For several months now I have been irked by one particular meme making the rounds in my liberal circles on Facebook.

It says:

CRITICAL RACE THEORY = ACTUAL AMERICAN HISTORY

The text is usually accompanied by an old fashioned, black and white, wood-block engraving of African slaves being sold on an auction block.

The point of the meme, I reckon, is to shame the “unenlightened” into teaching unvarnished history in public school classrooms.

The unfortunate thing about the meme is that it is wildly inaccurate and only serves to muddy the waters around the discussion of CRT and public schools.

Critical race theory is, in fact, not simply a telling of American history in its laid-bare nakedness. Though there is an element of history involved in CRT, it is not the sole element.

The most important fact about CRT, in my opinion, is that it is not a curriculum intended for, nor used in, instruction at any level below graduate level studies.

CRT is doctoral level education aimed at students mostly engaged in jurisprudence, that is to say, the study of law.

Other points to be made early on in this unveiling of what is CRT involve the terms “critical” and “theory.”

“Critical” means the type of thinking involved in conducting the study of this course work. It is not to be confused with the idea of criticism, specifically, criticizing the behavior of whites during the slave era, or any whites of any era, toward Americans of any color. “Critical thinking” means being deliberate in weighing all facts and opinions about race relations in America to form some semblance of understanding of the legal ramifications of being a person of color in modern America.

The “theory” part means just that. It is not critical race fact. It is an idea being postulated for study to test out ideas as to where certain attitudes originated, and why those attitudes continue, particularly within the American legal system.

As in the sciences, a theory is a statement that one, or many, wish to study to draw out as much factual data as possible to understand it to the best possible outcome. Theory is not the be-all and end-all, it is the path toward an answer that may or may not pan out.

Once people understand the true nature of PhD level Critical Race Theory, they will be less likely to fall victim to the current politicization of teaching age-appropriate American history in American public schools.
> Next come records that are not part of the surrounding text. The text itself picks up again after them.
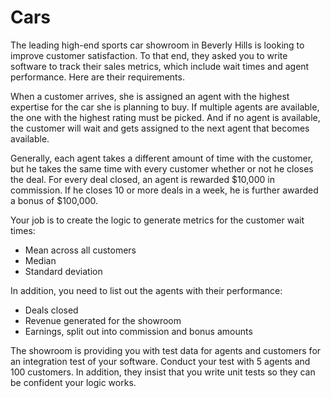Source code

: # Cars

The leading high-end sports car showroom in Beverly Hills is looking to improve customer satisfaction. To that end, they asked you to write software to track their sales metrics, which include wait times and agent performance. Here are their requirements.

When a customer arrives, she is assigned an agent with the highest expertise for the car she is planning to buy. If multiple agents are available, the one with the highest rating must be picked. And if no agent is available, the customer will wait and gets assigned to the next agent that becomes available.

Generally, each agent takes a different amount of time with the customer, but he takes the same time with every customer whether or not he closes the deal. For every deal closed, an agent is rewarded $10,000 in commission. If he closes 10 or more deals in a week, he is further awarded a bonus of $100,000.

Your job is to create the logic to generate metrics for the customer wait times:
* Mean across all customers
* Median
* Standard deviation

In addition, you need to list out the agents with their performance:
* Deals closed
* Revenue generated for the showroom
* Earnings, split out into commission and bonus amounts

The showroom is providing you with test data for agents and customers for an integration test of your software. Conduct your test with 5 agents and 100 customers. In addition, they insist that you write unit tests so they can be confident your logic works.

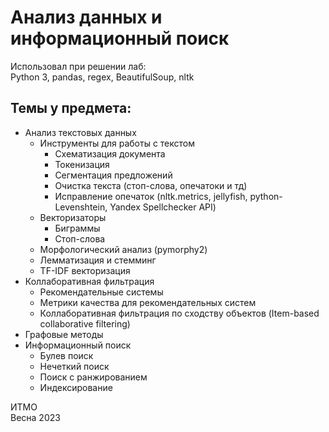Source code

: # Анализ данных и информационный поиск 

Использовал при решении лаб:   
Python 3, pandas, regex, BeautifulSoup, nltk

## Темы у предмета:
+ Анализ текстовых данных
    + Инструменты для работы с текстом
        + Схематизация документа
        + Токенизация
        + Сегментация предложений
        + Очистка текста (стоп-слова, опечатоки и тд)
        + Исправление опечаток (nltk.metrics, jellyfish, python-Levenshtein, Yandex Spellchecker API)
    + Векторизаторы
        + Биграммы
        + Стоп-слова
    + Морфологический анализ (pymorphy2)
    + Лемматизация и стемминг
    + TF-IDF векторизация
+ Коллаборативная фильтрация
    + Рекомендательные системы
    + Метрики качества для рекомендательных систем
    + Коллаборативная фильтрация по сходству объектов (Item-based collaborative filtering)
+ Графовые методы
+ Информационный поиск
    + Булев поиск
    + Нечеткий поиск
    + Поиск с ранжированием
    + Индексирование

ИТМО  
Весна 2023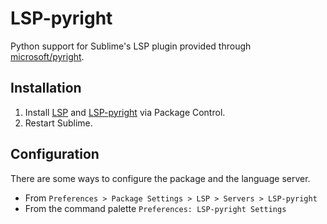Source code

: # LSP-pyright

Python support for Sublime's LSP plugin provided through [microsoft/pyright](https://github.com/microsoft/pyright). 

## Installation

1. Install [LSP](https://packagecontrol.io/packages/LSP) and
   [LSP-pyright](https://packagecontrol.io/packages/LSP-pyright) via Package Control.
1. Restart Sublime.

## Configuration

There are some ways to configure the package and the language server.

- From `Preferences > Package Settings > LSP > Servers > LSP-pyright`
- From the command palette `Preferences: LSP-pyright Settings`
As it is, memes such as the one I cited above attempt to equate what is a cross-disciplinary PhD study with straight American history. And they are not one and the same.

Let me say that again. CRT and straight-forward American history are not one and the same.

I have taken to pointing that out whenever I see this meme posted on Facebook.

So far no one has blocked or unfriended me over it. But I have noticed that those specific postings have tended to disappear after I have corrected them. The threads have not continued. So that’s something, I suppose.

However, I think it behooves all of us to be responsible about NOT perpetuating this myth that CRT is American history.

Critical Race Theory, as I said earlier, does have an element of history about it.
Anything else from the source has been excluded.